Data shown.
※ ※ ※
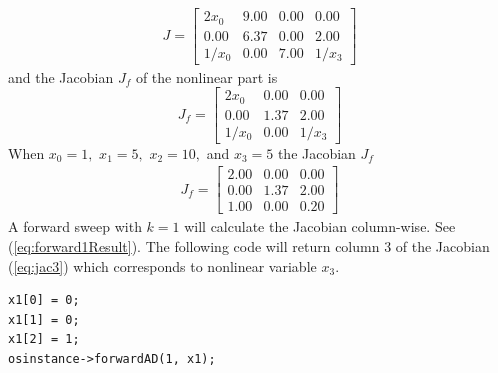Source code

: \documentclass[11pt]{article}
\renewcommand{\_}{{\char"5F}}
\renewcommand{\{}{{\char"7B}}
\renewcommand{\}}{{\char"7D}}
\renewcommand{\^}{{\char"0D}}
\renewcommand{\'}{{\char"0D}}
\begin{document}
\begin{enumerate}[Step 1:]
\begin{eqnarray}
J =
\left[
\begin{array}{rrrr}
2x_{0} &9.00&0.00&0.00   \\
0.00&6.37&0.00&2.00 \\
1/x_{0}&0.00&7.00&1/x_{3}
\end{array}
\right] \label{eq:jac}
\end{eqnarray}
and the Jacobian $J_f$ of the nonlinear part is
%
\begin{equation}
    J_f = \left[
        \begin{array}{ccc}
            2x_0 & 0.00 & 0.00 \\
            0.00  & 1.37 & 2.00 \\
            1/x_0 & 0.00 & 1/x_3
        \end{array}
    \right]  \label{eq:jac2}
\end{equation}
When $x_{0} = 1,$ $x_{1} = 5,$ $x_{2} = 10,$ and $x_{3} = 5$ the Jacobian $J_f$
\begin{eqnarray}
    J_f = \left[
        \begin{array}{ccc}
            2.00 & 0.00 & 0.00 \\
            0.00 & 1.37 & 2.00 \\
            1.00 & 0.00 & 0.20
        \end{array}
    \right] \label{eq:jac3}
\end{eqnarray}
A forward sweep with $k = 1$ will calculate the Jacobian column-wise.  See
(\ref{eq:forward1Result}).  The following code will return column 3 of the Jacobian (\ref{eq:jac3}) which corresponds to nonlinear variable $x_{3}.$
\begin{verbatim}
x1[0] = 0;
x1[1] = 0;
x1[2] = 1;
osinstance->forwardAD(1, x1);
\end{verbatim}


\end{enumerate}
\end{document}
※ ※ ※
Assignment. What lines in the entries above include the string "char"? Return each one.

Solution.
\renewcommand{\_}{{\char"5F}}
\renewcommand{\{}{{\char"7B}}
\renewcommand{\}}{{\char"7D}}
\renewcommand{\^}{{\char"0D}}
\renewcommand{\'}{{\char"0D}}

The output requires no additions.